Xactly CEO says Demand from Small Businesses Forced Rapid Expansion
Find the original article on Silicon Valley Business Journal published May 13, 2014.
For San Jose-based Xactly, the good times of its customers complement its own trajectory.
Cabrera said Xactly did well even in the bad economic times of 2008 and 2009. The tight economy spurred customers to seek ways to get more out of their sales people. “Many of our customers were cutting their sales forces at that time,” he said.
Now economic growth is working their favor.
“We’re seeing good demand and strong pull from that part of the market and it’s one of the fastest growing parts of our business right now,” he said. “The future looks bright” for smaller businesses, he said.
Cabrera said about half of his customers have less than 350 employees. Given that he runs a company with about 300 employees, Cabrera says he has a pretty good handle on how the small business sector is doing.
“We are seeing a lot of our small businesses adding to their sales teams and we consider that to be a pretty good sign for the economy,” he said.
The growth of Xactly’s Denver-based small-business unit, from five staffers two years ago to 60 today, reflects some of the tensions confronting all Silicon Valley technology companies seeking to expand.The company looked to Colorado two years ago to build out the business due to competition for talent in the Bay Area.
“It is so hard to find and retain qualified talent here in the Valley,” he said.
To capitalize on Xactly’s momentum, the company is branching out to other workforce-incentive products and adding new products, Cabrera said.
“Our roots are in the sales compensation world but we are seeing a larger percentage of our business coming in other types of compensation, like paying truck drivers, bank tellers and all kinds of people we wouldn’t even have been thinking about five years ago,” Cabrera said.
Xactly will unveil its brand of Big Data intelligence next week at a user conference, when it will begin offering subscription access to industry compensation and sales benchmarks it has developed.
“We’ve been working behind the scenes for about three years now and we have, safely and securely of course, data on every single thing our customers have sold, what channels they were sold through, the prices, when they hire people, when they fire people,” he said.
The information will be presented in an anonymized and aggregated form to protect the identities of specific sources of data from being revealed.
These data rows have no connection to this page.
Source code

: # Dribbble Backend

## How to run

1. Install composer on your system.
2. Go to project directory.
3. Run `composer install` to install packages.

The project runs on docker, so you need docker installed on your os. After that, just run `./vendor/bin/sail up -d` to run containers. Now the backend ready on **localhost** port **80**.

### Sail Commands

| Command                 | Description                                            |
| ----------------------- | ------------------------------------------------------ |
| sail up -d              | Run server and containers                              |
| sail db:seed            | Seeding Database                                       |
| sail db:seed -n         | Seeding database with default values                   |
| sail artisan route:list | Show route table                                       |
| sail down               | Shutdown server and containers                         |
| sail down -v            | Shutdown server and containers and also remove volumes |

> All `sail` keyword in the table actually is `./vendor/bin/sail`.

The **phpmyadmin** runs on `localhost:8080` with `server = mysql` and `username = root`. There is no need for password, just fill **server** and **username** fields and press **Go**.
“We have shared it with a few of our customers and they go crazy,” Cabrera said. “You can’t buy this kind of intelligence anywhere else.”
Xactly has raised a total of $72 million since it launched nine years ago but it has been over three years since its last funding. There was talk of a possible IPO last year, but Cabrera said he is in no hurry now to go public.
“Unlike a lot of our software-as-a-service brethren, we are not burning a lot of cash,” he said. “Last year, we were burning very, very low single-digit kinds of millions of dollars. We might do another round at some point or we might go public. I don’t know right now because cash isn’t an issue.”
“We continue to grow pretty well,” he told me. “We’re hiring like crazy, adding office space and growing the company in every way possible, which is fun and exciting.”